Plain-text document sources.
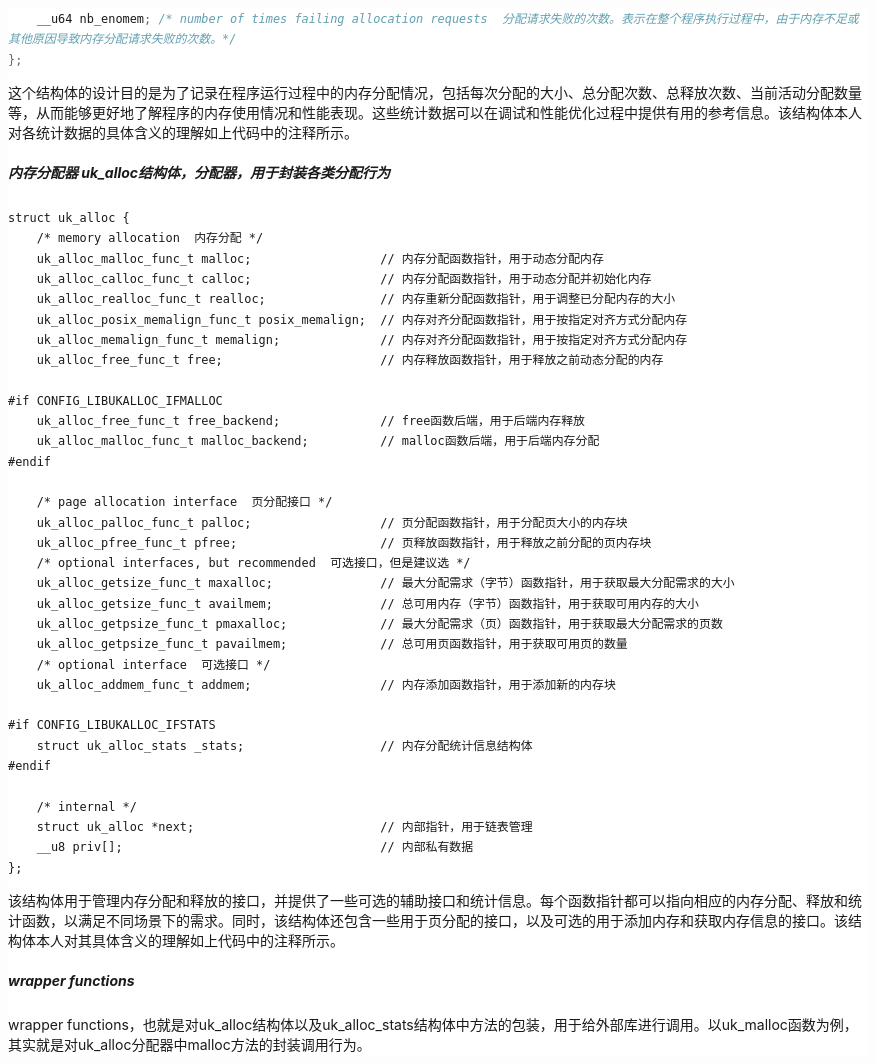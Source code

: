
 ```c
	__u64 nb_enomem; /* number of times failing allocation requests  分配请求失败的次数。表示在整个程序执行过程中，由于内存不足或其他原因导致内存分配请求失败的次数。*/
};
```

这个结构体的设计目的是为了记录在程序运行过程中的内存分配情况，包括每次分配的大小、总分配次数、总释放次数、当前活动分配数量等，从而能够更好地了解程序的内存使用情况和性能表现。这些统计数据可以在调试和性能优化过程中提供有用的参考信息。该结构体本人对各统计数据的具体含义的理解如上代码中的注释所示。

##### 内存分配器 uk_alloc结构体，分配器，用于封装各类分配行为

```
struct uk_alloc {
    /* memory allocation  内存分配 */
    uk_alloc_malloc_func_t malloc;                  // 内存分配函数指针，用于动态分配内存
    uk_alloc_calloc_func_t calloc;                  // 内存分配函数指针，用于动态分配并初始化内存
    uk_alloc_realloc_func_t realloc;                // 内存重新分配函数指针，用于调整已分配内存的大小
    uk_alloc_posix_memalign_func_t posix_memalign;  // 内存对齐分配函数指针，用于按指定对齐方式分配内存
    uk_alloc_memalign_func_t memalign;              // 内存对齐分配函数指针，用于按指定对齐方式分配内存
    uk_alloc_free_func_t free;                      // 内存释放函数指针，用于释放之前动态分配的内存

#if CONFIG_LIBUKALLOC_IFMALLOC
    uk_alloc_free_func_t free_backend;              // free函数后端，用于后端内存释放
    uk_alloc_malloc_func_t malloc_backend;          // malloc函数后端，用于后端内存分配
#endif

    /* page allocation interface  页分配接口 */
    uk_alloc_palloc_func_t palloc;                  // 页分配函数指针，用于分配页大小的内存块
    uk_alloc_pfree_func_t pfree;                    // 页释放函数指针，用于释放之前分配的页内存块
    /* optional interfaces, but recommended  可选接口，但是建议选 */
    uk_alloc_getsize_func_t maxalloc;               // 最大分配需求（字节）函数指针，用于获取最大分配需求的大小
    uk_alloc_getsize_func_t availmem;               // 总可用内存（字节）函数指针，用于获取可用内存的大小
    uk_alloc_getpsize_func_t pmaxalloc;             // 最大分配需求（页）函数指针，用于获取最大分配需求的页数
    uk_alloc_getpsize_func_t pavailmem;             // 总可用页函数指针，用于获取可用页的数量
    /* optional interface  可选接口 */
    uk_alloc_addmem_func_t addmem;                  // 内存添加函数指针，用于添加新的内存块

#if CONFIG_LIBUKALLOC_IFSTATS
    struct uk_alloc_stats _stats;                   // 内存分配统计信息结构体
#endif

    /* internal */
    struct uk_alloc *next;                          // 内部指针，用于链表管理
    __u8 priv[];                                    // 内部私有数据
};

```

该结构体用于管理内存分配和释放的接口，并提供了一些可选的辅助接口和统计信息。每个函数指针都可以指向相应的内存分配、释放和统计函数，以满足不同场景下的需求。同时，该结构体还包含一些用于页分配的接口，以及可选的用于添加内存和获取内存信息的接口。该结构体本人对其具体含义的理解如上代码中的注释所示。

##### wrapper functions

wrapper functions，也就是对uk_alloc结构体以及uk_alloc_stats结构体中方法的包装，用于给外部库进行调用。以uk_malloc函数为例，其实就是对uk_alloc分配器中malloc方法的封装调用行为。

About this task.
What is the number of lines in these entries that hold "内存分配函数指针"? Reply with the figure alone.

Written response.
2